Provided information:

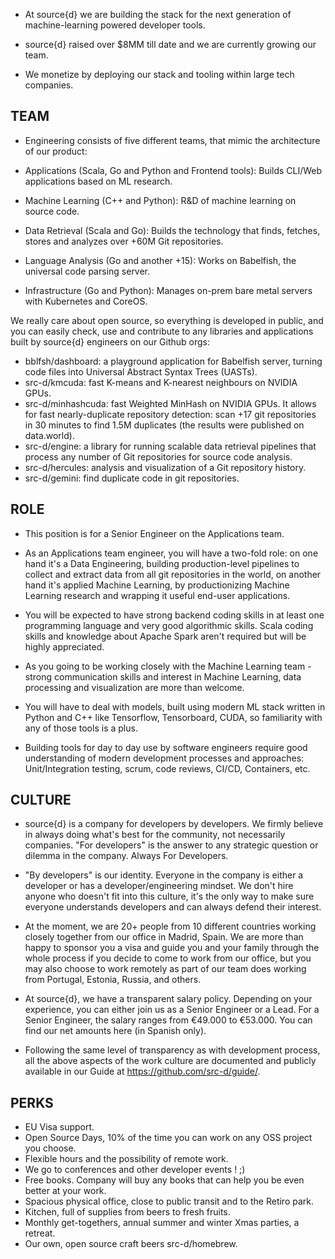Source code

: - At source{d} we are building the stack for the next generation of machine-learning powered developer tools.

- source{d} raised over $8MM till date and we are currently growing our team. 

- We monetize by deploying our stack and tooling within large tech companies.

## TEAM

- Engineering consists of five different teams, that mimic the architecture of our product:

- Applications (Scala, Go and Python and Frontend tools): Builds CLI/Web applications based on ML research.
- Machine Learning (C++ and Python): R&D of machine learning on source code.
- Data Retrieval (Scala and Go): Builds the technology that finds, fetches, stores and analyzes over +60M Git repositories.
- Language Analysis (Go and another +15): Works on Babelfish, the universal code parsing server.
- Infrastructure (Go and Python): Manages on-prem bare metal servers with Kubernetes and CoreOS.
 
 
We really care about open source, so everything is developed in public, and you can easily check, use and contribute to any libraries and applications built by source{d} engineers on our Github orgs:

- bblfsh/dashboard:  a playground application for Babelfish server, turning code files into Universal Abstract Syntax Trees (UASTs). 
- src-d/kmcuda:  fast K-means and K-nearest neighbours on NVIDIA GPUs.  
- src-d/minhashcuda:  fast Weighted MinHash on NVIDIA GPUs. It allows for fast nearly-duplicate repository detection: scan +17 git repositories in 30 minutes to find 1.5M duplicates (the results were published on data.world).  
- src-d/engine:  a library for running scalable data retrieval pipelines that process any number of Git repositories for source code analysis.  
- src-d/hercules:  analysis and visualization of a Git repository history. 
- src-d/gemini: find duplicate code in git repositories.


## ROLE

- This position is for a Senior Engineer on the Applications team.

- As an Applications team engineer, you will have a two-fold role:  on one hand it's a Data Engineering, building production-level pipelines to collect and extract data from all git repositories in the world, on another hand it's applied Machine Learning, by productionizing Machine Learning research and wrapping it useful end-user applications.

- You will be expected to have strong backend coding skills in at least one programming language and very good algorithmic skills. Scala coding skills and knowledge about Apache Spark aren't required but will be highly appreciated.

- As you going to be working closely with the Machine Learning team - strong communication skills and interest in Machine Learning, data processing and visualization are more than welcome. 

- You will have to deal with models, built using modern ML stack written in Python and C++ like Tensorflow, Tensorboard, CUDA, so familiarity with any of those tools is a plus.

- Building tools for day to day use by software engineers require good understanding of modern development processes and approaches: Unit/Integration testing, scrum, code reviews, CI/CD, Containers, etc.


## CULTURE

- source{d} is a company for developers by developers. We firmly believe in always doing what's best for the community, not necessarily companies. "For developers" is the answer to any strategic question or dilemma in the company. Always For Developers.

- "By developers" is our identity. Everyone in the company is either a developer or has a developer/engineering mindset. We don't hire anyone who doesn't fit into this culture, it's the only way to make sure everyone understands developers and can always defend their interest.

- At the moment, we are 20+ people from 10 different countries working closely together from our office in Madrid, Spain. We are more than happy to sponsor you a visa and guide you and your family through the whole process if you decide to come to work from our office, but you may also choose to work remotely as part of our team does working from Portugal, Estonia, Russia, and others.

- At source{d}, we have a transparent salary policy. Depending on your experience, you can either join us as a Senior Engineer or a Lead. For a Senior Engineer, the salary ranges from €49.000 to €53.000. You can find our net amounts here (in Spanish only).

- Following the same level of transparency as with development process, all the above aspects of the work culture are documented and publicly available in our Guide at https://github.com/src-d/guide/.


## PERKS 

 - EU Visa support.
 - Open Source Days, 10% of the time you can work on any OSS project you choose.
 - Flexible hours and the possibility of remote work.
 - We go to conferences and other developer events ! ;)
 - Free books. Company will buy any books that can help you be even better at your work.
 - Spacious physical office, close to public transit and to the Retiro park.
 - Kitchen, full of supplies from beers to fresh fruits.
 - Monthly get-togethers, annual summer and winter Xmas parties, a retreat.
 - Our own, open source craft beers src-d/homebrew.


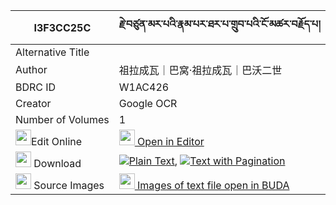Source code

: |I3F3CC25C|རྗེ་བཙུན་མར་པའི་རྣམ་པར་ཐར་པ་གྲུབ་པའི་ངོ་མཚར་བརྗོད་པ། 
| --- | --- 
|Alternative Title |
|Author| 祖拉成瓦｜巴窝·祖拉成瓦｜巴沃二世
|BDRC ID | W1AC426
|Creator | Google OCR
|Number of Volumes| 1
|<img width="25" src="https://img.icons8.com/color/25/000000/edit-property.png">Edit Online| [<img width="25" src="https://avatars.githubusercontent.com/u/45091458?s=200&v=4"> Open in Editor](http://editor.openpecha.org/I3F3CC25C)
|<img width="25" src="https://img.icons8.com/fluent/48/000000/download-2.png"/>  Download | [![](https://img.icons8.com/color/20/000000/txt.png)Plain Text](https://github.com/Openpecha/I3F3CC25C/releases/download/v2/jetsun_marpa_i_nampa_ra_tarpa__plain_I3F3CC25C.zip), [![](https://img.icons8.com/color/20/000000/txt.png)Text with Pagination](https://github.com/Openpecha/I3F3CC25C/releases/download/v2/jetsun_marpa_i_nampa_ra_tarpa__pages_I3F3CC25C.zip)
|<img width="25" src="https://img.icons8.com/plasticine/100/000000/pictures-folder.png"/>  Source Images | [<img width="25" src="https://library.bdrc.io/icons/BUDA-small.svg"> Images of text file open in BUDA](https://library.bdrc.io/show/bdr:W1AC426)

Assignment: Your reply should hold only the records, duplicated exactly, without any image.

Answer to this exercise:
Source code

: - At source{d} we are building the stack for the next generation of machine-learning powered developer tools.

- source{d} raised over $8MM till date and we are currently growing our team. 

- We monetize by deploying our stack and tooling within large tech companies.

## TEAM

- Engineering consists of five different teams, that mimic the architecture of our product:

- Applications (Scala, Go and Python and Frontend tools): Builds CLI/Web applications based on ML research.
- Machine Learning (C++ and Python): R&D of machine learning on source code.
- Data Retrieval (Scala and Go): Builds the technology that finds, fetches, stores and analyzes over +60M Git repositories.
- Language Analysis (Go and another +15): Works on Babelfish, the universal code parsing server.
- Infrastructure (Go and Python): Manages on-prem bare metal servers with Kubernetes and CoreOS.
 
 
We really care about open source, so everything is developed in public, and you can easily check, use and contribute to any libraries and applications built by source{d} engineers on our Github orgs:

- bblfsh/dashboard:  a playground application for Babelfish server, turning code files into Universal Abstract Syntax Trees (UASTs). 
- src-d/kmcuda:  fast K-means and K-nearest neighbours on NVIDIA GPUs.  
- src-d/minhashcuda:  fast Weighted MinHash on NVIDIA GPUs. It allows for fast nearly-duplicate repository detection: scan +17 git repositories in 30 minutes to find 1.5M duplicates (the results were published on data.world).  
- src-d/engine:  a library for running scalable data retrieval pipelines that process any number of Git repositories for source code analysis.  
- src-d/hercules:  analysis and visualization of a Git repository history. 
- src-d/gemini: find duplicate code in git repositories.


## ROLE

- This position is for a Senior Engineer on the Applications team.

- As an Applications team engineer, you will have a two-fold role:  on one hand it's a Data Engineering, building production-level pipelines to collect and extract data from all git repositories in the world, on another hand it's applied Machine Learning, by productionizing Machine Learning research and wrapping it useful end-user applications.

- You will be expected to have strong backend coding skills in at least one programming language and very good algorithmic skills. Scala coding skills and knowledge about Apache Spark aren't required but will be highly appreciated.

- As you going to be working closely with the Machine Learning team - strong communication skills and interest in Machine Learning, data processing and visualization are more than welcome. 

- You will have to deal with models, built using modern ML stack written in Python and C++ like Tensorflow, Tensorboard, CUDA, so familiarity with any of those tools is a plus.

- Building tools for day to day use by software engineers require good understanding of modern development processes and approaches: Unit/Integration testing, scrum, code reviews, CI/CD, Containers, etc.


## CULTURE

- source{d} is a company for developers by developers. We firmly believe in always doing what's best for the community, not necessarily companies. "For developers" is the answer to any strategic question or dilemma in the company. Always For Developers.

- "By developers" is our identity. Everyone in the company is either a developer or has a developer/engineering mindset. We don't hire anyone who doesn't fit into this culture, it's the only way to make sure everyone understands developers and can always defend their interest.

- At the moment, we are 20+ people from 10 different countries working closely together from our office in Madrid, Spain. We are more than happy to sponsor you a visa and guide you and your family through the whole process if you decide to come to work from our office, but you may also choose to work remotely as part of our team does working from Portugal, Estonia, Russia, and others.

- At source{d}, we have a transparent salary policy. Depending on your experience, you can either join us as a Senior Engineer or a Lead. For a Senior Engineer, the salary ranges from €49.000 to €53.000. You can find our net amounts here (in Spanish only).

- Following the same level of transparency as with development process, all the above aspects of the work culture are documented and publicly available in our Guide at https://github.com/src-d/guide/.


## PERKS 

 - EU Visa support.
 - Open Source Days, 10% of the time you can work on any OSS project you choose.
 - Flexible hours and the possibility of remote work.
 - We go to conferences and other developer events ! ;)
 - Free books. Company will buy any books that can help you be even better at your work.
 - Spacious physical office, close to public transit and to the Retiro park.
 - Kitchen, full of supplies from beers to fresh fruits.
 - Monthly get-togethers, annual summer and winter Xmas parties, a retreat.
 - Our own, open source craft beers src-d/homebrew.


Source code

: |I3F3CC25C|རྗེ་བཙུན་མར་པའི་རྣམ་པར་ཐར་པ་གྲུབ་པའི་ངོ་མཚར་བརྗོད་པ། 
| --- | --- 
|Alternative Title |
|Author| 祖拉成瓦｜巴窝·祖拉成瓦｜巴沃二世
|BDRC ID | W1AC426
|Creator | Google OCR
|Number of Volumes| 1
|<img width="25" src="https://img.icons8.com/color/25/000000/edit-property.png">Edit Online| [<img width="25" src="https://avatars.githubusercontent.com/u/45091458?s=200&v=4"> Open in Editor](http://editor.openpecha.org/I3F3CC25C)
|<img width="25" src="https://img.icons8.com/fluent/48/000000/download-2.png"/>  Download | [![](https://img.icons8.com/color/20/000000/txt.png)Plain Text](https://github.com/Openpecha/I3F3CC25C/releases/download/v2/jetsun_marpa_i_nampa_ra_tarpa__plain_I3F3CC25C.zip), [![](https://img.icons8.com/color/20/000000/txt.png)Text with Pagination](https://github.com/Openpecha/I3F3CC25C/releases/download/v2/jetsun_marpa_i_nampa_ra_tarpa__pages_I3F3CC25C.zip)
|<img width="25" src="https://img.icons8.com/plasticine/100/000000/pictures-folder.png"/>  Source Images | [<img width="25" src="https://library.bdrc.io/icons/BUDA-small.svg"> Images of text file open in BUDA](https://library.bdrc.io/show/bdr:W1AC426)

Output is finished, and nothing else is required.